Gabe-on-EDA has a guest article by Tets Maniwa, whow writes about the Hot Chips conference at Stanford. Besides the perfunctory presentation on Moore’s Law, it seems a focus was on power vs performance this time, especially by Intel. For example, Intel launched the Viiv platform, which is based on media-centric non-form factor devices. It essentially means chipsets which can perform tasks ranging from plain vanilla web surfing to computing intensive gaming, all taking place under the hood of a variety of form factors.
That is the key difference here. For this to be able to accomodate a variety of form factors, it essential to conquer the power problem. Enter William Holt and Intel.

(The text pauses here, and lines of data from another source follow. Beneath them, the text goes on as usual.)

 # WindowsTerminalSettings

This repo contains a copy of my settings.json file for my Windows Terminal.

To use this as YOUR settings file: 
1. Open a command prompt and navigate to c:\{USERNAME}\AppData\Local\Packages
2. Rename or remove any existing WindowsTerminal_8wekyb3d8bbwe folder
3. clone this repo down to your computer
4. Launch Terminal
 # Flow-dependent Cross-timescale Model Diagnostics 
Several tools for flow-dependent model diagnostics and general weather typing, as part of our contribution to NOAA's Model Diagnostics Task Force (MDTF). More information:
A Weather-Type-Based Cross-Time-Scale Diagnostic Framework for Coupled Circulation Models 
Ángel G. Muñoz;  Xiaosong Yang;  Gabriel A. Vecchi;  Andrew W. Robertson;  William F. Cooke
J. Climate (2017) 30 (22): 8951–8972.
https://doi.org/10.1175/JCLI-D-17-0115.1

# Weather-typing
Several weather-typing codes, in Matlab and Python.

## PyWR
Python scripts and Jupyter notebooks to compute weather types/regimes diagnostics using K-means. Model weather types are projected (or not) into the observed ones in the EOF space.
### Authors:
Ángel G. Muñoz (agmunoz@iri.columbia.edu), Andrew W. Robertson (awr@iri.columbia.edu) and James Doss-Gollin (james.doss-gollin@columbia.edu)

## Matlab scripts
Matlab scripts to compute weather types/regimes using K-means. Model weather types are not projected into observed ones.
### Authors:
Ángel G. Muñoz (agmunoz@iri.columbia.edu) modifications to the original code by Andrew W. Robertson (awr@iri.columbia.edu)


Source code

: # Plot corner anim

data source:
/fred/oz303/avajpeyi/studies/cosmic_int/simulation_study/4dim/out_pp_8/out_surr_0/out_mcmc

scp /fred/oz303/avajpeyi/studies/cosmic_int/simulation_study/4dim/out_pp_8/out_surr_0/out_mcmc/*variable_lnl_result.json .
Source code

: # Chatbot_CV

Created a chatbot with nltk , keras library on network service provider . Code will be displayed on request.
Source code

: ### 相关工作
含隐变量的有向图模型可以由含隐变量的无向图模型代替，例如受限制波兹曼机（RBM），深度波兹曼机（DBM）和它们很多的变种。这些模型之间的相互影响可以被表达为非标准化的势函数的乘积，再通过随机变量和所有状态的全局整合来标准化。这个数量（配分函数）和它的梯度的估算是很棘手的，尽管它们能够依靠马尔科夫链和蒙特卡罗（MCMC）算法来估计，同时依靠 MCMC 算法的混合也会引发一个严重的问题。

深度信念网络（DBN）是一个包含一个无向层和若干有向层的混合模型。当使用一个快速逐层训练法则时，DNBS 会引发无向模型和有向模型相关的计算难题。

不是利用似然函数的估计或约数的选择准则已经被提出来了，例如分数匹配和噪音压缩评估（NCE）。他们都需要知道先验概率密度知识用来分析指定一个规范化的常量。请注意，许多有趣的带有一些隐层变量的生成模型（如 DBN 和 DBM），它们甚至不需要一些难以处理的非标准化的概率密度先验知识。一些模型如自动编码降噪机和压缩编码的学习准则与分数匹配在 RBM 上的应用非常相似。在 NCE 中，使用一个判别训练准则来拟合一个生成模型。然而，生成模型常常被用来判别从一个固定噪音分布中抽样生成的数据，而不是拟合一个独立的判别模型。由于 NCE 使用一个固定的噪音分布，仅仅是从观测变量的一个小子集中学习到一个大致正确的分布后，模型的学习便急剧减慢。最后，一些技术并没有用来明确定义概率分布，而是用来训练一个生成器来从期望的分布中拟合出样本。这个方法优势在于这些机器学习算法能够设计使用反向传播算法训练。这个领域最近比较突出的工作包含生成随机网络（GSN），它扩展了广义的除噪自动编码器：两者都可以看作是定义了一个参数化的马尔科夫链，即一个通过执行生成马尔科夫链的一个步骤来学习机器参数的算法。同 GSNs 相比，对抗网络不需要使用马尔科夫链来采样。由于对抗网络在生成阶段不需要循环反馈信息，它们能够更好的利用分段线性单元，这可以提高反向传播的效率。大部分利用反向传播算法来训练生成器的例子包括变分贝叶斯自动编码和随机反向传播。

It has been common knowledge that leakage power and interconnect losses are dominating current chip manufacturing technology generations. From a manufacturing point of view, they are trying new and funky things like high-K dielectric substrates and the new horse in the fab stable (in my opinion) - silicon on nothing. This would also cause changes in design methodologies - especially at routing (maybe a problem that companies like Teraroute could solve) and in timing closure. For example, as Tets Maniwa points out, designing with multiple voltage islands is not a simple task. Current design methodologies are limited because of the extensive use of wireload models - these may be inaccurate in the face of dramatic on-chip variation (as is the case with voltage islands). This may require multiple respins of place and route to achieve accurate enough back-annotation of interconnect delays and suitable timing closure.
All in all, its an interesting world we live in.